Contrairement à plusieurs candidats de son parti, Erin O’Toole se dit pro-choix en matière d’avortement.

Il assure que sous un gouvernement conservateur, les droits primordiaux des Canadiennes seraient toujours respectés.

Or, dans son programme, le Parti conservateur s’engage à protéger le droit de conscience des professionnels de la santé qui refuseraient de pratiquer un avortement (ou l’aide médicale à mourir) pour des raisons morales ou religieuses. Le programme ne précise toutefois pas si ces praticiens seraient dans l’obligation de rediriger leurs patientes vers un autre professionnel de la santé. Or, dans l’éventualité où on ne les oblige pas, on menace l’accès à l’avortement garanti pour toutes les femmes dans la Loi canadienne sur la santé.

Questionné par les journalistes en août dernier, M. O’Toole a finalement précisé sa position : oui, il les obligerait.

Ce n’est pas la seule fois où le candidat conservateur a dû clarifier sa position en matière d’avortement.

En début de semaine, l’aspirant premier ministre a déclaré qu’il ne s’opposerait pas aux provinces qui souhaitent restreindre l’accès à l’avortement, par respect pour les compétences provinciales.

Questionné à ce sujet lors d’une rencontre éditoriale avec La Presse mercredi, M. O’Toole a changé son fusil d’épaule. Il affirme désormais que les droits des femmes et des personnes trans passeront toujours en premier.

Et quand on lui rappelle que certains candidats conservateurs ne tiennent pas le même discours, il répond qu’il a été élu chef de ce parti avec un mandat clair.
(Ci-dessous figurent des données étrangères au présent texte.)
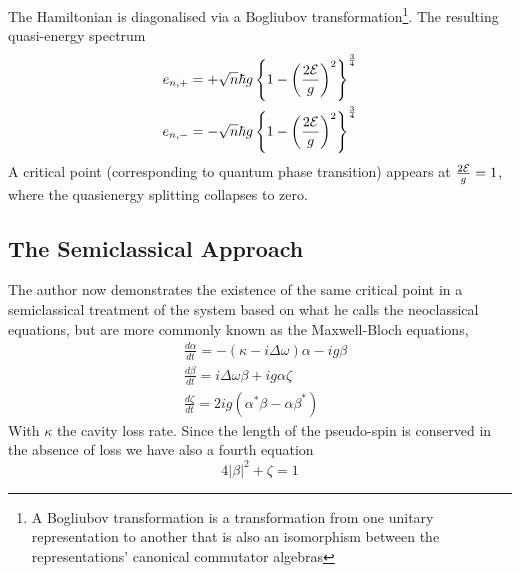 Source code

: The Hamiltonian is diagonalised via a Bogliubov transformation\footnote{A Bogliubov transformation is a transformation from one unitary representation to another that is also an isomorphism between the representations' canonical commutator algebras}. The resulting quasi-energy spectrum
\begin{align}
	e_{n, +} &= + \sqrt{n} \hbar g \left \{1 - \left ({\frac{2\mathcal{E}}{g}} \right )^2 \right \}^{\frac{3}{4}} \\
	e_{n, -} &= - \sqrt{n} \hbar g \left \{1 - \left ({\frac{2\mathcal{E}}{g}} \right )^2 \right \}^{\frac{3}{4}}
\end{align}
A critical point (corresponding to quantum phase transition) appears at $\frac{2\mathcal{E}}{g} = 1$, where the quasienergy splitting collapses to zero.
\subsection{The Semiclassical Approach}

The author now demonstrates the existence of the same critical point in a semiclassical treatment of the system based on what he calls the neoclassical equations, but are more commonly known as the Maxwell-Bloch equations, 
\begin{align}
	&\frac{d \alpha}{dt} = -(\kappa -i \Delta \omega) \alpha-ig \beta \label{eq:alpha}\\
	&\frac{d \beta}{dt} = i \Delta \omega \beta +ig \alpha \zeta \label{eq:beta}\\	
	&\frac{d \zeta}{dt} = 2 i g(\alpha^* \beta -\alpha \beta^*)\label{eq:zeta}
\end{align}
With $\kappa$ the cavity loss rate. Since the length of the pseudo-spin is conserved in the absence of loss we have also a fourth equation
\begin{equation}
	4|\beta|^2+\zeta = 1 \label{eq:pseudospin}
\end{equation}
Fin de la discussion.

Pourquoi parler d’avortement aujourd’hui alors qu’il n’est plus illégal au Canada depuis 1988 ? D’abord parce que l’État du Texas vient de voter une loi qui l’interdit presque totalement, nous rappelant que ce droit n’est malheureusement jamais acquis. Ensuite, parce que les problèmes de recrutement et de pénurie de personnel en milieu hospitalier, accentués par la pandémie, ont restreint l’accès à l’avortement dans certains hôpitaux.

La réalité, c’est qu’en 2021, l’accès à l’avortement n’est toujours pas garanti partout au pays.
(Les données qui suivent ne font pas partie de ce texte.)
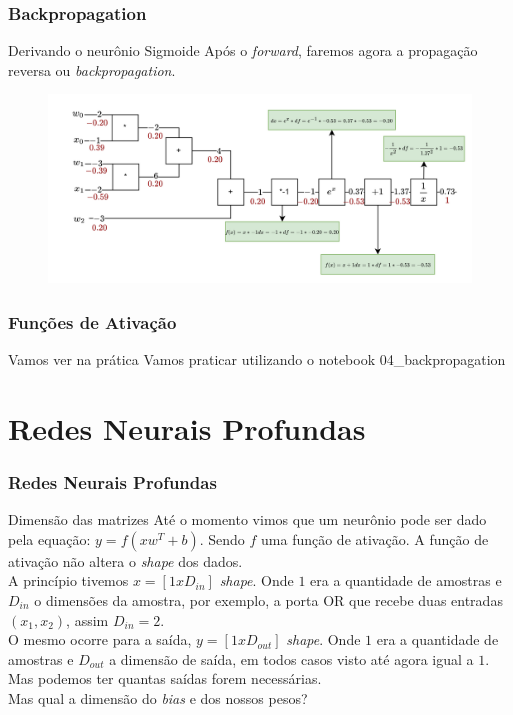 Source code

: \documentclass{beamer}
\begin{document}
\begin{frame}
	\frametitle{Backpropagation}
	\begin{block}{Derivando o neurônio Sigmoide}
		Após o \textit{forward}, faremos agora a propagação reversa ou \textit{backpropagation}.
		\begin{figure}
			\centering
			\includegraphics[width=1\linewidth]{figures/sigmoid_example_backprop}
		\end{figure}
	\end{block}
\end{frame}
\begin{frame}
	\frametitle{Funções de Ativação}
	\begin{block}{Vamos ver na prática}
		Vamos praticar utilizando o notebook 04\_backpropagation
	\end{block}
\end{frame}




\section{Redes Neurais Profundas}

\begin{frame}
	\frametitle{Redes Neurais Profundas}
	\begin{block}{Dimensão das matrizes}
		Até o momento vimos que um neurônio pode ser dado pela equação: $y = f(xw^T + b)$. Sendo $f$ uma função de ativação. A função de ativação não altera o \textit{shape} dos dados. \\
		A princípio tivemos $x = [1x D_{in}]$ \textit{shape}. Onde $1$ era a quantidade de amostras e $D_{in}$ o dimensões da amostra, por exemplo, a porta OR que recebe duas entradas $(x_1, x_2)$, assim $D_{in} = 2$. \\
		O mesmo ocorre para a saída, $y = [1x D_{out}]$ \textit{shape}. Onde $1$ era a quantidade de amostras e $D_{out}$ a dimensão de saída, em todos casos visto até agora igual a $1$. Mas podemos ter quantas saídas forem necessárias. \\
		Mas qual a dimensão do \textit{bias} e dos nossos pesos?
				
	\end{block}
\end{frame}
\end{document}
On s’attend donc à ce qu’un candidat pro-choix soit plus ferme dans ses convictions, en s’engageant, par exemple, à interdire tout projet de loi qui en restreindrait l’accès.

À l’heure actuelle, les cliniques d’avortement sont concentrées dans les centres urbains. Les personnes enceintes qui habitent en région doivent parcourir des centaines de kilomètres pour se rendre à la clinique la plus proche. Même au Québec, la province où l’on trouve pourtant le plus grand nombre de cliniques d’avortement au pays.
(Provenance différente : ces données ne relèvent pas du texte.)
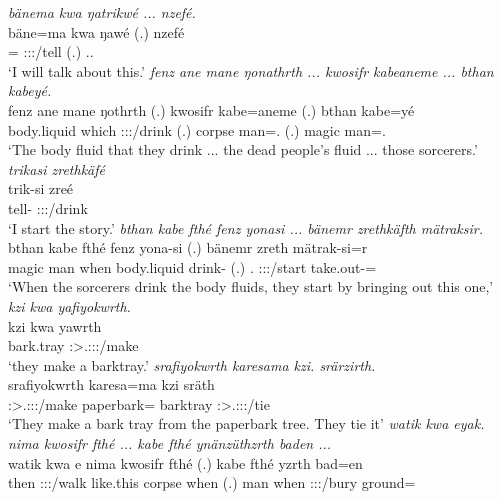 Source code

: \clearpage
\begin{exe}
	\emph{bänema kwa ŋatrikwé ... nzefé.}\\
	\gll bäne=ma kwa ŋawé (.) nzefé\\
	\Recog={\Char} {\Fut} \Fsg:\Sbj:\Nonpast:\Ipfv/tell (.) \Fsg.\Erg.\Emph\\
	\trans `I will talk about this.'
	\emph{fenz ane mane ŋonathrth ... kwosifr kabeaneme ... bthan kabeyé.}\\
	\gll fenz ane mane ŋothrth (.) kwosifr kabe=aneme (.) bthan kabe=yé\\
	body.liquid {\Dem} which \Stpl:\Sbj:\Nonpast:\Ipfv/drink (.) corpse man=\Poss.{\Nsg} (.) magic man=\Erg.\Nsg\\
	\trans `The body fluid that they drink ... the dead people's fluid ... those sorcerers.'
	\emph{trikasi zrethkäfé}\\
	\gll trik-si zreé\\
	tell-{\Nmlz} \Stpl:\Sbj:\Irr:\Pfv/drink\\
	\trans `I start the story.'
	\emph{bthan kabe fthé fenz yonasi ... bänemr zrethkäfth mätraksir.}\\
	\gll bthan kabe fthé fenz yona-si (.) bänemr zreth mätrak-si=r\\
	magic man when body.liquid drink-{\Nmlz} (.) \Recog.{\Purp} \Stpl:\Sbj:\Irr:\Pfv/start take.out-\Nmlz=\Purp\\
	\trans `When the sorcerers drink the body fluids, they start by bringing out this one,'
	\emph{kzi kwa yafiyokwrth.}\\
	\gll kzi kwa yawrth\\
	bark.tray {\Fut} \Stpl:\Sbj>\Tsg.\Masc:\Obj:\Nonpast:\Ipfv/make\\
	\trans `they make a barktray.'
	\emph{srafiyokwrth karesama kzi. srärzirth.}\\
	\gll srafiyokwrth karesa=ma kzi sräth\\
	\Stpl:\Sbj>\Tsg.\Masc:\Obj:\Irr:\Ipfv/make paperbark={\Char} barktray \Stpl:\Sbj>\Tsg.\Masc:\Obj:\Irr:\Pfv/tie\\
	\trans `They make a bark tray from the paperbark tree. They tie it'
	\emph{watik kwa eyak. nima kwosifr fthé ... kabe fthé ynänzüthzrth baden ...}\\
	\gll watik kwa e nima kwosifr fthé (.) kabe fthé yzrth bad=en\\
	then {\Fut} \Stpl:\Sbj:\Nonpast:\Ipfv/walk like.this corpse when (.) man when \Stpl:\Sbj:\Nonpast:\Ipfv/bury ground=\Loc\\

\end{exe}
Enfin, il y a le cas spécifique du Nouveau-Brunswick, dont nous avons déjà parlé dans ces pages.

Là-bas, le gouvernement conservateur met des bâtons dans les roues de celles qui souhaitent interrompre leur grossesse en refusant de financer les cliniques privées. Le cas de la clinique 554, obligée de restreindre ses services faute de financement, a souvent fait la manchette. Seulement trois hôpitaux, concentrés dans deux villes, offrent l’interruption de grossesse. Avec comme conséquences des délais parfois insupportables et l’obligation de se déplacer dans une autre province pour se faire avorter. Avec les coûts en temps et en argent qui viennent avec cette obligation.

Au cours de ses deux derniers mandats, le gouvernement de Justin Trudeau a retenu une portion des transferts en santé à deux reprises pour forcer la main du gouvernement conservateur de Blaine Higgs. En vain.

C’est peut-être devant les tribunaux que cette question va se régler puisque l’Association canadienne des libertés civiles (ACLC) plaidera sous peu que la position du gouvernement du Nouveau-Brunswick viole la Charte des droits et libertés, ainsi que la loi fédérale sur la santé.

C’est beaucoup de temps, d’argent et d’énergie pour défendre un droit prétendument  reconnu. En 2021, on se désole que l’accès à l’avortement soit encore un enjeu électoral. Cela dit, on s’attend d’un candidat pro-choix qu’il défende fermement ce droit en toutes circonstances.